WHAT IS EXPECTED: Output only the lines from the start of the entries through the line holding "and the PrevFrameBBox". Each line must match the original exactly.

════════════════

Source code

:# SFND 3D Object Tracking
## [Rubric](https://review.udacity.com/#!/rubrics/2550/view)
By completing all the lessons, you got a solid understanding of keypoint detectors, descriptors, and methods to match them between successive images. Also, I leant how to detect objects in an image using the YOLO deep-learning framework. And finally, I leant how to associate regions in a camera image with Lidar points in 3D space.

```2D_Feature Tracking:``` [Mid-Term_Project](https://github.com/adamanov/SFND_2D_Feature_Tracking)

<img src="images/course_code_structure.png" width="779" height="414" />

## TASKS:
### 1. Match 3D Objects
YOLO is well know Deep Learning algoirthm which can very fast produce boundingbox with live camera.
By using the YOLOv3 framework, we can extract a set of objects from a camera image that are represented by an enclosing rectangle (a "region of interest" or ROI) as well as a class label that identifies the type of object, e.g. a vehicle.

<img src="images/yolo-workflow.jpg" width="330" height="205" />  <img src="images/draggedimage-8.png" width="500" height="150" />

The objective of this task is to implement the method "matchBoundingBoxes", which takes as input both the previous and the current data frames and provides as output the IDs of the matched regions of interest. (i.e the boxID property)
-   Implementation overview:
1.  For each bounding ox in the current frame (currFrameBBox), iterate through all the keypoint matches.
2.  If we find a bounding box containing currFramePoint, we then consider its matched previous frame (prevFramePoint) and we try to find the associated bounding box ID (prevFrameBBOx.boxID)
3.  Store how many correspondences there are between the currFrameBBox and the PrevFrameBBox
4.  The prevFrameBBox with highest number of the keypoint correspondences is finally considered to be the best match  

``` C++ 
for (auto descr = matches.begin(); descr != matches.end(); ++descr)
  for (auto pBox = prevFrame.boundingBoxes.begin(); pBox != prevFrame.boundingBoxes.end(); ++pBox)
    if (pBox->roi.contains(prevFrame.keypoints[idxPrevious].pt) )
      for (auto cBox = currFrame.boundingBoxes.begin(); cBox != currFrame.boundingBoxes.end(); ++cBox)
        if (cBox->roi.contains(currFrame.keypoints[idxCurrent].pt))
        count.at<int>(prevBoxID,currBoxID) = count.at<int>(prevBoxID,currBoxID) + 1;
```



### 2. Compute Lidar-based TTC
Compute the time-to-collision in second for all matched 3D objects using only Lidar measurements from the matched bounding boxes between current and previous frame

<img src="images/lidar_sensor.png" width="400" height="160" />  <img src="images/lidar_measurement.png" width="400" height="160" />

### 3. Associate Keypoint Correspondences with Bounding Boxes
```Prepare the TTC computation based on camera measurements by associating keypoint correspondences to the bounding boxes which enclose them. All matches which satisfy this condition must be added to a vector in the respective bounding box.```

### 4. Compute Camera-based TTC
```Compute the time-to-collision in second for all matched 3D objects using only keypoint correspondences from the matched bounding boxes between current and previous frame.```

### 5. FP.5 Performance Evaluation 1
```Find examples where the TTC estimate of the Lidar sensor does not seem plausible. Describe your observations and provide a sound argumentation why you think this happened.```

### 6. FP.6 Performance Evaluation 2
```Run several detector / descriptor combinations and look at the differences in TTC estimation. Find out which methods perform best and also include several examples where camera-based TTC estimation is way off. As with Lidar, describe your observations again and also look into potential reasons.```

════════════════

SOLUTION FOR THIS PROBLEM:
Source code

:# SFND 3D Object Tracking
## [Rubric](https://review.udacity.com/#!/rubrics/2550/view)
By completing all the lessons, you got a solid understanding of keypoint detectors, descriptors, and methods to match them between successive images. Also, I leant how to detect objects in an image using the YOLO deep-learning framework. And finally, I leant how to associate regions in a camera image with Lidar points in 3D space.

```2D_Feature Tracking:``` [Mid-Term_Project](https://github.com/adamanov/SFND_2D_Feature_Tracking)

<img src="images/course_code_structure.png" width="779" height="414" />

## TASKS:
### 1. Match 3D Objects
YOLO is well know Deep Learning algoirthm which can very fast produce boundingbox with live camera.
By using the YOLOv3 framework, we can extract a set of objects from a camera image that are represented by an enclosing rectangle (a "region of interest" or ROI) as well as a class label that identifies the type of object, e.g. a vehicle.

<img src="images/yolo-workflow.jpg" width="330" height="205" />  <img src="images/draggedimage-8.png" width="500" height="150" />

The objective of this task is to implement the method "matchBoundingBoxes", which takes as input both the previous and the current data frames and provides as output the IDs of the matched regions of interest. (i.e the boxID property)
-   Implementation overview:
1.  For each bounding ox in the current frame (currFrameBBox), iterate through all the keypoint matches.
2.  If we find a bounding box containing currFramePoint, we then consider its matched previous frame (prevFramePoint) and we try to find the associated bounding box ID (prevFrameBBOx.boxID)
3.  Store how many correspondences there are between the currFrameBBox and the PrevFrameBBox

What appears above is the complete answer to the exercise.